**Work instructions**
Set down every record below exactly as it appears, but without the pictures.

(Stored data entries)
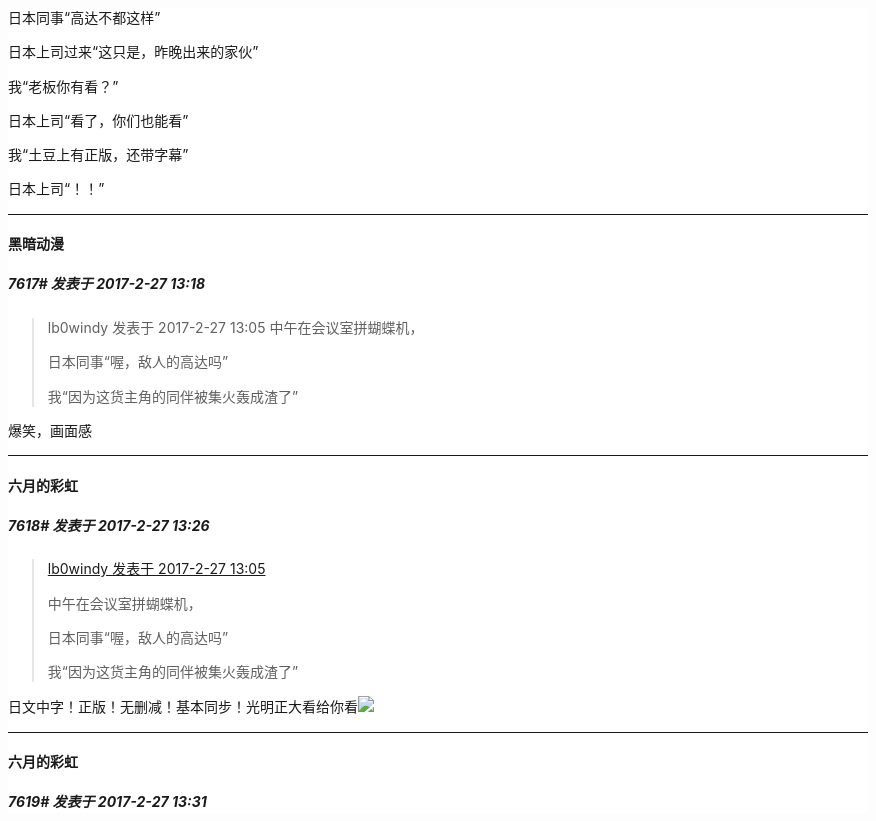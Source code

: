 日本同事“高达不都这样”

日本上司过来“这只是，昨晚出来的家伙”

我“老板你有看？”

日本上司“看了，你们也能看”

我“土豆上有正版，还带字幕”

日本上司“！！”







-----

####  黑暗动漫  
##### 7617#       发表于 2017-2-27 13:18



<blockquote>lb0windy 发表于 2017-2-27 13:05
中午在会议室拼蝴蝶机，

日本同事“喔，敌人的高达吗”

我“因为这货主角的同伴被集火轰成渣了”
</blockquote>
爆笑，画面感







-----

####  六月的彩虹  
##### 7618#       发表于 2017-2-27 13:26



<blockquote><a href="httphttps://bbs.saraba1st.com/2b/forum.php?mod=redirect&amp;goto=findpost&amp;pid=35340159&amp;ptid=1336845" target="_blank">lb0windy 发表于 2017-2-27 13:05</a>

中午在会议室拼蝴蝶机，

日本同事“喔，敌人的高达吗”

我“因为这货主角的同伴被集火轰成渣了”</blockquote>
日文中字！正版！无删减！基本同步！光明正大看给你看<img src="https://static.saraba1st.com/image/smiley/normal/056.gif" referrerpolicy="no-referrer">







-----

####  六月的彩虹  
##### 7619#       发表于 2017-2-27 13:31
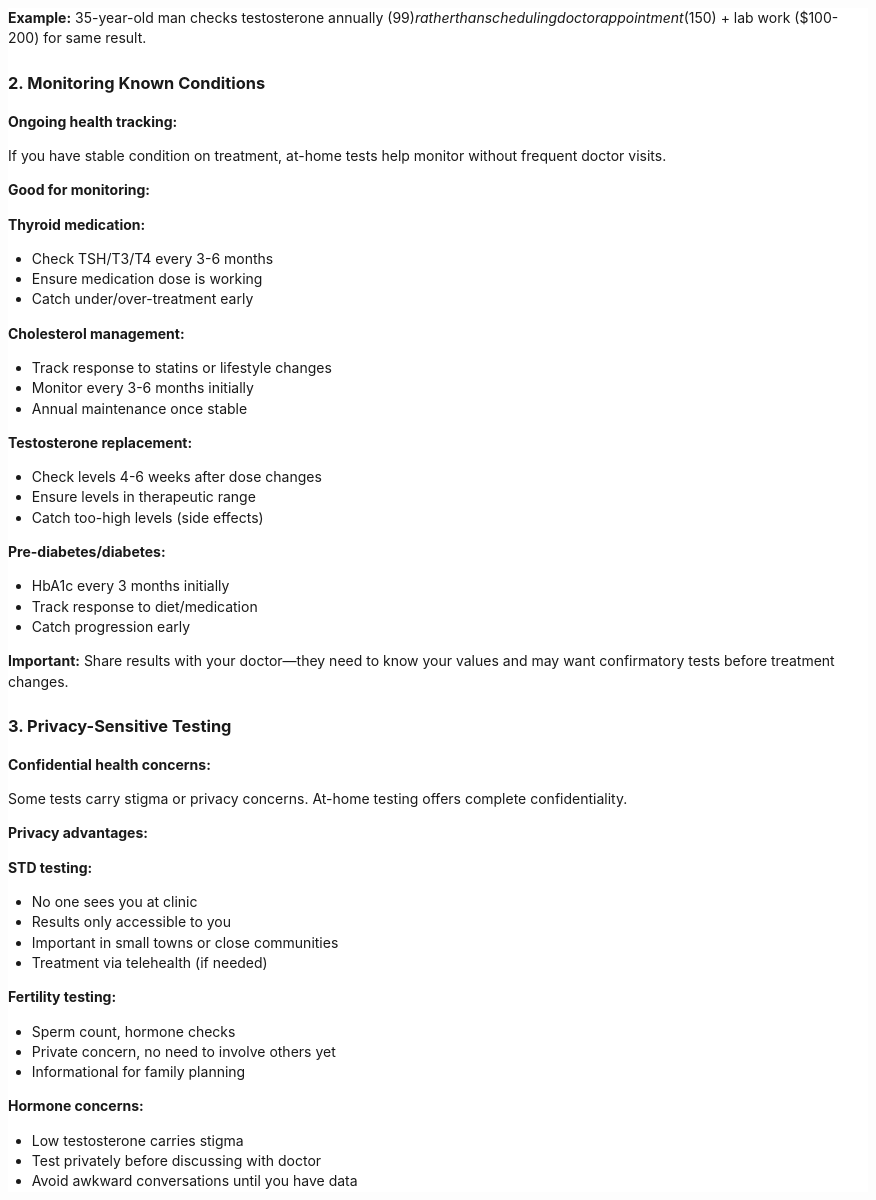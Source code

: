 **Example:** 35-year-old man checks testosterone annually ($99) rather than scheduling doctor appointment ($150) + lab work ($100-200) for same result.

### 2. Monitoring Known Conditions

**Ongoing health tracking:**

If you have stable condition on treatment, at-home tests help monitor without frequent doctor visits.

**Good for monitoring:**

**Thyroid medication:**
- Check TSH/T3/T4 every 3-6 months
- Ensure medication dose is working
- Catch under/over-treatment early

**Cholesterol management:**
- Track response to statins or lifestyle changes
- Monitor every 3-6 months initially
- Annual maintenance once stable

**Testosterone replacement:**
- Check levels 4-6 weeks after dose changes
- Ensure levels in therapeutic range
- Catch too-high levels (side effects)

**Pre-diabetes/diabetes:**
- HbA1c every 3 months initially
- Track response to diet/medication
- Catch progression early

**Important:** Share results with your doctor—they need to know your values and may want confirmatory tests before treatment changes.

### 3. Privacy-Sensitive Testing

**Confidential health concerns:**

Some tests carry stigma or privacy concerns. At-home testing offers complete confidentiality.

**Privacy advantages:**

**STD testing:**
- No one sees you at clinic
- Results only accessible to you
- Important in small towns or close communities
- Treatment via telehealth (if needed)

**Fertility testing:**
- Sperm count, hormone checks
- Private concern, no need to involve others yet
- Informational for family planning

**Hormone concerns:**
- Low testosterone carries stigma
- Test privately before discussing with doctor
- Avoid awkward conversations until you have data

**Output for this task**
Source code

: 日本同事“高达不都这样”

日本上司过来“这只是，昨晚出来的家伙”

我“老板你有看？”

日本上司“看了，你们也能看”

我“土豆上有正版，还带字幕”

日本上司“！！”







-----

####  黑暗动漫  
##### 7617#       发表于 2017-2-27 13:18



<blockquote>lb0windy 发表于 2017-2-27 13:05
中午在会议室拼蝴蝶机，

日本同事“喔，敌人的高达吗”

我“因为这货主角的同伴被集火轰成渣了”
</blockquote>
爆笑，画面感







-----

####  六月的彩虹  
##### 7618#       发表于 2017-2-27 13:26



<blockquote><a href="httphttps://bbs.saraba1st.com/2b/forum.php?mod=redirect&amp;goto=findpost&amp;pid=35340159&amp;ptid=1336845" target="_blank">lb0windy 发表于 2017-2-27 13:05</a>

中午在会议室拼蝴蝶机，

日本同事“喔，敌人的高达吗”

我“因为这货主角的同伴被集火轰成渣了”</blockquote>
日文中字！正版！无删减！基本同步！光明正大看给你看<img src="https://static.saraba1st.com/image/smiley/normal/056.gif" referrerpolicy="no-referrer">







-----

####  六月的彩虹  
##### 7619#       发表于 2017-2-27 13:31
Source code

: **Example:** 35-year-old man checks testosterone annually ($99) rather than scheduling doctor appointment ($150) + lab work ($100-200) for same result.

### 2. Monitoring Known Conditions

**Ongoing health tracking:**

If you have stable condition on treatment, at-home tests help monitor without frequent doctor visits.

**Good for monitoring:**

**Thyroid medication:**
- Check TSH/T3/T4 every 3-6 months
- Ensure medication dose is working
- Catch under/over-treatment early

**Cholesterol management:**
- Track response to statins or lifestyle changes
- Monitor every 3-6 months initially
- Annual maintenance once stable

**Testosterone replacement:**
- Check levels 4-6 weeks after dose changes
- Ensure levels in therapeutic range
- Catch too-high levels (side effects)

**Pre-diabetes/diabetes:**
- HbA1c every 3 months initially
- Track response to diet/medication
- Catch progression early

**Important:** Share results with your doctor—they need to know your values and may want confirmatory tests before treatment changes.

### 3. Privacy-Sensitive Testing

**Confidential health concerns:**

Some tests carry stigma or privacy concerns. At-home testing offers complete confidentiality.

**Privacy advantages:**

**STD testing:**
- No one sees you at clinic
- Results only accessible to you
- Important in small towns or close communities
- Treatment via telehealth (if needed)

**Fertility testing:**
- Sperm count, hormone checks
- Private concern, no need to involve others yet
- Informational for family planning

**Hormone concerns:**
- Low testosterone carries stigma
- Test privately before discussing with doctor
- Avoid awkward conversations until you have data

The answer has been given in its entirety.